**Stored data entries:**

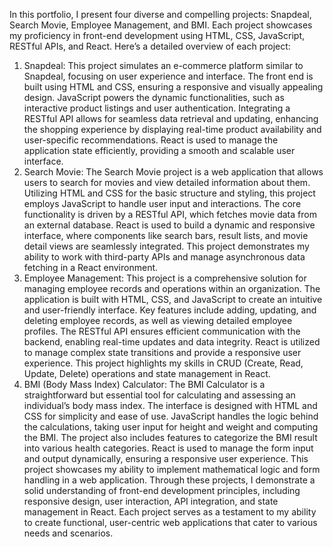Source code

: 
In this portfolio, I present four diverse and compelling projects: Snapdeal, Search Movie, Employee Management, and BMI. Each project showcases my proficiency in front-end development using HTML, CSS, JavaScript, RESTful APIs, and React. Here’s a detailed overview of each project:
1.	Snapdeal: This project simulates an e-commerce platform similar to Snapdeal, focusing on user experience and interface. The front end is built using HTML and CSS, ensuring a responsive and visually appealing design. JavaScript powers the dynamic functionalities, such as interactive product listings and user authentication. Integrating a RESTful API allows for seamless data retrieval and updating, enhancing the shopping experience by displaying real-time product availability and user-specific recommendations. React is used to manage the application state efficiently, providing a smooth and scalable user interface.
2.	Search Movie: The Search Movie project is a web application that allows users to search for movies and view detailed information about them. Utilizing HTML and CSS for the basic structure and styling, this project employs JavaScript to handle user input and interactions. The core functionality is driven by a RESTful API, which fetches movie data from an external database. React is used to build a dynamic and responsive interface, where components like search bars, result lists, and movie detail views are seamlessly integrated. This project demonstrates my ability to work with third-party APIs and manage asynchronous data fetching in a React environment.
3.	Employee Management: This project is a comprehensive solution for managing employee records and operations within an organization. The application is built with HTML, CSS, and JavaScript to create an intuitive and user-friendly interface. Key features include adding, updating, and deleting employee records, as well as viewing detailed employee profiles. The RESTful API ensures efficient communication with the backend, enabling real-time updates and data integrity. React is utilized to manage complex state transitions and provide a responsive user experience. This project highlights my skills in CRUD (Create, Read, Update, Delete) operations and state management in React.
4.	BMI (Body Mass Index) Calculator: The BMI Calculator is a straightforward but essential tool for calculating and assessing an individual’s body mass index. The interface is designed with HTML and CSS for simplicity and ease of use. JavaScript handles the logic behind the calculations, taking user input for height and weight and computing the BMI. The project also includes features to categorize the BMI result into various health categories. React is used to manage the form input and output dynamically, ensuring a responsive user experience. This project showcases my ability to implement mathematical logic and form handling in a web application.
Through these projects, I demonstrate a solid understanding of front-end development principles, including responsive design, user interaction, API integration, and state management in React. Each project serves as a testament to my ability to create functional, user-centric web applications that cater to various needs and scenarios.
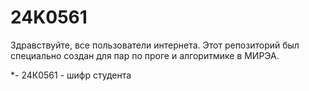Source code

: # 24K0561
Здравствуйте, все пользователи интернета. Этот репозиторий был специально создан для пар по проге и алгоритмике в МИРЭА. 

*- 24К0561 - шифр студента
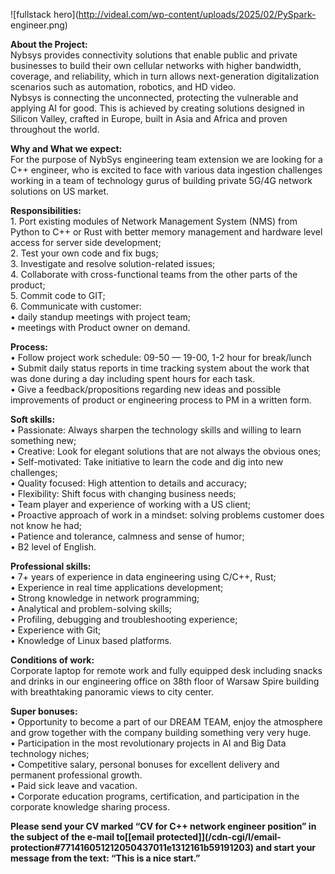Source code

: ![fullstack hero](http://videal.com/wp-content/uploads/2025/02/PySpark-
engineer.png)  

  
**About the Project:**  
Nybsys provides connectivity solutions that enable public and private
businesses to build their own cellular networks with higher bandwidth,
coverage, and reliability, which in turn allows next-generation digitalization
scenarios such as automation, robotics, and HD video.  
Nybsys is connecting the unconnected, protecting the vulnerable and applying
AI for good. This is achieved by creating solutions designed in Silicon
Valley, crafted in Europe, built in Asia and Africa and proven throughout the
world.  
  

**Why and What we expect:**  
For the purpose of NybSys engineering team extension we are looking for a C++
engineer, who is excited to face with various data ingestion challenges
working in a team of technology gurus of building private 5G/4G network
solutions on US market.  

**Responsibilities:**  
1\. Port existing modules of Network Management System (NMS) from Python to
C++ or Rust with better memory management and hardware level access for server
side development;  
2\. Test your own code and fix bugs;  
3\. Investigate and resolve solution-related issues;  
4\. Collaborate with cross-functional teams from the other parts of the
product;  
5\. Commit code to GIT;  
6\. Communicate with customer:  
• daily standup meetings with project team;  
• meetings with Product owner on demand.  
  
**Process:**  
• Follow project work schedule: 09-50 — 19-00, 1-2 hour for break/lunch  
• Submit daily status reports in time tracking system about the work that was
done during a day including spent hours for each task.  
• Give a feedback/propositions regarding new ideas and possible improvements
of product or engineering process to PM in a written form.  
  
**Soft skills:**  
• Passionate: Always sharpen the technology skills and willing to learn
something new;  
• Creative: Look for elegant solutions that are not always the obvious ones;  
• Self-motivated: Take initiative to learn the code and dig into new
challenges;  
• Quality focused: High attention to details and accuracy;  
• Flexibility: Shift focus with changing business needs;  
• Team player and experience of working with a US client;  
• Proactive approach of work in a mindset: solving problems customer does not
know he had;  
• Patience and tolerance, calmness and sense of humor;  
• B2 level of English.  
  
**Professional skills:**  
• 7+ years of experience in data engineering using C/C++, Rust;  
• Experience in real time applications development;  
• Strong knowledge in network programming;  
• Analytical and problem-solving skills;  
• Profiling, debugging and troubleshooting experience;  
• Experience with Git;  
• Knowledge of Linux based platforms.  
  
**Conditions of work:**  
Corporate laptop for remote work and fully equipped desk including snacks and
drinks in our engineering office on 38th floor of Warsaw Spire building with
breathtaking panoramic views to city center.  
  
**Super bonuses:**  
• Opportunity to become a part of our DREAM TEAM, enjoy the atmosphere and
grow together with the company building something very very huge.  
• Participation in the most revolutionary projects in AI and Big Data
technology niches;  
• Competitive salary, personal bonuses for excellent delivery and permanent
professional growth.  
• Paid sick leave and vacation.  
• Corporate education programs, certification, and participation in the
corporate knowledge sharing process.  
  
**Please send your CV marked “CV for C++ network engineer position” in the
subject of the e-mail to[[email protected]](/cdn-cgi/l/email-
protection#771416051212050437011e1312161b59191203) and start your message from
the text: “This is a nice start.”**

**What you will do:**
The answer must be an exact copy of the records above, with the pictures left out.

**Result of this task:**
Source code

: 
In this portfolio, I present four diverse and compelling projects: Snapdeal, Search Movie, Employee Management, and BMI. Each project showcases my proficiency in front-end development using HTML, CSS, JavaScript, RESTful APIs, and React. Here’s a detailed overview of each project:
1.	Snapdeal: This project simulates an e-commerce platform similar to Snapdeal, focusing on user experience and interface. The front end is built using HTML and CSS, ensuring a responsive and visually appealing design. JavaScript powers the dynamic functionalities, such as interactive product listings and user authentication. Integrating a RESTful API allows for seamless data retrieval and updating, enhancing the shopping experience by displaying real-time product availability and user-specific recommendations. React is used to manage the application state efficiently, providing a smooth and scalable user interface.
2.	Search Movie: The Search Movie project is a web application that allows users to search for movies and view detailed information about them. Utilizing HTML and CSS for the basic structure and styling, this project employs JavaScript to handle user input and interactions. The core functionality is driven by a RESTful API, which fetches movie data from an external database. React is used to build a dynamic and responsive interface, where components like search bars, result lists, and movie detail views are seamlessly integrated. This project demonstrates my ability to work with third-party APIs and manage asynchronous data fetching in a React environment.
3.	Employee Management: This project is a comprehensive solution for managing employee records and operations within an organization. The application is built with HTML, CSS, and JavaScript to create an intuitive and user-friendly interface. Key features include adding, updating, and deleting employee records, as well as viewing detailed employee profiles. The RESTful API ensures efficient communication with the backend, enabling real-time updates and data integrity. React is utilized to manage complex state transitions and provide a responsive user experience. This project highlights my skills in CRUD (Create, Read, Update, Delete) operations and state management in React.
4.	BMI (Body Mass Index) Calculator: The BMI Calculator is a straightforward but essential tool for calculating and assessing an individual’s body mass index. The interface is designed with HTML and CSS for simplicity and ease of use. JavaScript handles the logic behind the calculations, taking user input for height and weight and computing the BMI. The project also includes features to categorize the BMI result into various health categories. React is used to manage the form input and output dynamically, ensuring a responsive user experience. This project showcases my ability to implement mathematical logic and form handling in a web application.
Through these projects, I demonstrate a solid understanding of front-end development principles, including responsive design, user interaction, API integration, and state management in React. Each project serves as a testament to my ability to create functional, user-centric web applications that cater to various needs and scenarios.
Source code

: # 24K0561
Здравствуйте, все пользователи интернета. Этот репозиторий был специально создан для пар по проге и алгоритмике в МИРЭА. 

*- 24К0561 - шифр студента
Source code

: ![fullstack hero](http://videal.com/wp-content/uploads/2025/02/PySpark-
engineer.png)  

  
**About the Project:**  
Nybsys provides connectivity solutions that enable public and private
businesses to build their own cellular networks with higher bandwidth,
coverage, and reliability, which in turn allows next-generation digitalization
scenarios such as automation, robotics, and HD video.  
Nybsys is connecting the unconnected, protecting the vulnerable and applying
AI for good. This is achieved by creating solutions designed in Silicon
Valley, crafted in Europe, built in Asia and Africa and proven throughout the
world.  
  

**Why and What we expect:**  
For the purpose of NybSys engineering team extension we are looking for a C++
engineer, who is excited to face with various data ingestion challenges
working in a team of technology gurus of building private 5G/4G network
solutions on US market.  

**Responsibilities:**  
1\. Port existing modules of Network Management System (NMS) from Python to
C++ or Rust with better memory management and hardware level access for server
side development;  
2\. Test your own code and fix bugs;  
3\. Investigate and resolve solution-related issues;  
4\. Collaborate with cross-functional teams from the other parts of the
product;  
5\. Commit code to GIT;  
6\. Communicate with customer:  
• daily standup meetings with project team;  
• meetings with Product owner on demand.  
  
**Process:**  
• Follow project work schedule: 09-50 — 19-00, 1-2 hour for break/lunch  
• Submit daily status reports in time tracking system about the work that was
done during a day including spent hours for each task.  
• Give a feedback/propositions regarding new ideas and possible improvements
of product or engineering process to PM in a written form.  
  
**Soft skills:**  
• Passionate: Always sharpen the technology skills and willing to learn
something new;  
• Creative: Look for elegant solutions that are not always the obvious ones;  
• Self-motivated: Take initiative to learn the code and dig into new
challenges;  
• Quality focused: High attention to details and accuracy;  
• Flexibility: Shift focus with changing business needs;  
• Team player and experience of working with a US client;  
• Proactive approach of work in a mindset: solving problems customer does not
know he had;  
• Patience and tolerance, calmness and sense of humor;  
• B2 level of English.  
  
**Professional skills:**  
• 7+ years of experience in data engineering using C/C++, Rust;  
• Experience in real time applications development;  
• Strong knowledge in network programming;  
• Analytical and problem-solving skills;  
• Profiling, debugging and troubleshooting experience;  
• Experience with Git;  
• Knowledge of Linux based platforms.  
  
**Conditions of work:**  
Corporate laptop for remote work and fully equipped desk including snacks and
drinks in our engineering office on 38th floor of Warsaw Spire building with
breathtaking panoramic views to city center.  
  
**Super bonuses:**  
• Opportunity to become a part of our DREAM TEAM, enjoy the atmosphere and
grow together with the company building something very very huge.  
• Participation in the most revolutionary projects in AI and Big Data
technology niches;  
• Competitive salary, personal bonuses for excellent delivery and permanent
professional growth.  
• Paid sick leave and vacation.  
• Corporate education programs, certification, and participation in the
corporate knowledge sharing process.  
  
**Please send your CV marked “CV for C++ network engineer position” in the
subject of the e-mail to[[email protected]](/cdn-cgi/l/email-
protection#771416051212050437011e1312161b59191203) and start your message from
the text: “This is a nice start.”**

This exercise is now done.